Clinical specimens
Whole blood samples were collected from patients with suspected sepsis at Toyama University Hospital and Nagaresugi Geriatric Hospital. All procedures were performed under a protocol approved by the Ethics Committee at the University of Toyama and Nagaresugi Geriatric Hospital, and written informed consent was obtained from all patients. The methods were carried out in accordance with the approved guidelines.
Steps in the novel pretreatment procedure
For the following steps, all steps were performed at room temperature unless the temperature was specifically described.

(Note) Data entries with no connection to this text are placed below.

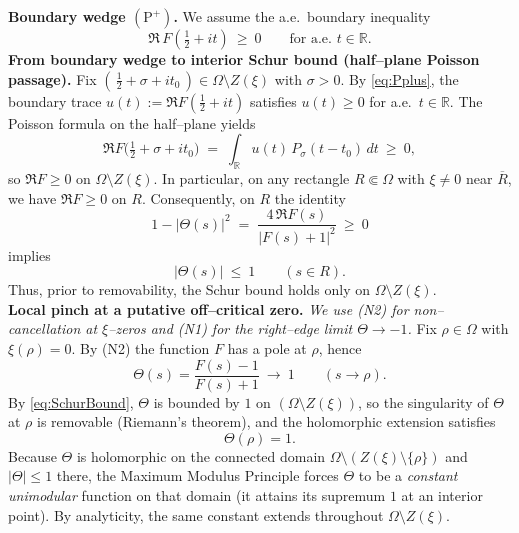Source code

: \documentclass[11pt]{article}
\theoremstyle{definition}
\theoremstyle{remark}
\begin{document}
\noindent\textbf{Boundary wedge $(\mathrm{P}^+)$.}
We assume the a.e.\ boundary inequality
\[
\Re\,F\!\left(\tfrac12+it\right)\ \ge\ 0\qquad\text{for a.e.\ }t\in\mathbb R.
\tag{P+}
\label{eq:Pplus}
\]
\medskip
\noindent\textbf{From boundary wedge to interior Schur bound (half--plane Poisson passage).}
Fix $(\,\tfrac12+\sigma+it_0\,)\in\Omega\setminus Z(\xi)$ with $\sigma>0$.
By \eqref{eq:Pplus}, the boundary trace $u(t):=\Re F(\tfrac12+it)$ satisfies $u(t)\ge 0$ for a.e.\ $t\in\mathbb R$.
The Poisson formula on the half--plane yields
\[
\Re F\big(\tfrac12+\sigma+it_0\big)
\;=\;\int_{\mathbb R} u(t)\,P_\sigma(t-t_0)\,dt\ \ge\ 0,
\]
so $\Re F\ge 0$ on $\Omega\setminus Z(\xi)$.
In particular, on any rectangle $R\Subset\Omega$ with $\xi\neq 0$ near $\overline R$, we have $\Re F\ge 0$ on $R$.
Consequently, on $R$ the identity
\[
1-|\Theta(s)|^2\;=\;\frac{4\,\Re F(s)}{|F(s)+1|^2}\ \ge\ 0
\]
implies
\[
|\Theta(s)|\ \le\ 1\qquad(s\in R).
\tag{Schur}
\label{eq:SchurBound}
\]
\noindent Thus, prior to removability, the Schur bound holds only on $\Omega\setminus Z(\xi)$.
\medskip
\medskip \\
\noindent\textbf{Local pinch at a putative off--critical zero.}
\emph{We use (N2) for non--cancellation at $\xi$--zeros and (N1) for the right--edge limit $\Theta\to-1$.}
Fix $\rho\in\Omega$ with $\xi(\rho)=0$.
By (N2) the function $F$ has a pole at $\rho$, hence
\[
\Theta(s)=\frac{F(s)-1}{F(s)+1}\ \longrightarrow\ 1\qquad(s\to\rho).
\]
By \eqref{eq:SchurBound}, $\Theta$ is bounded by $1$ on $(\Omega\setminus Z(\xi))$,
so the singularity of $\Theta$ at $\rho$ is removable (Riemann's theorem), and the holomorphic extension satisfies
\[
\Theta(\rho)=1.
\]
Because $\Theta$ is holomorphic on the connected domain $\Omega\setminus(Z(\xi)\setminus\{\rho\})$
and $|\Theta|\le1$ there, the Maximum Modulus Principle forces $\Theta$ to be
a \emph{constant unimodular} function on that domain (it attains its supremum $1$ at an interior point).
By analyticity, the same constant extends throughout $\Omega\setminus Z(\xi)$.
\medskip
\end{document}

- Pelletizing platelets and bacteria from whole blood: A total of 5 mL of venous blood was collected in plasma separation EDTA tubes (Vacutainer® PPTTM Plasma Preparation Tube; BD Biosciences, CA, USA). The blood samples were then centrifuged at 1100×g for 10 minutes to spin down the blood cells, and the resulting supernatant fractions (2 mL), which were plasma and bacteria, were used. The supernatants were equally divided into two parts (1 ml each) and were centrifuged again at 2,000×g for 10 minutes, and then 900 μL of the supernatant fraction was removed, with particular care taken to avoid disturbing the pellets.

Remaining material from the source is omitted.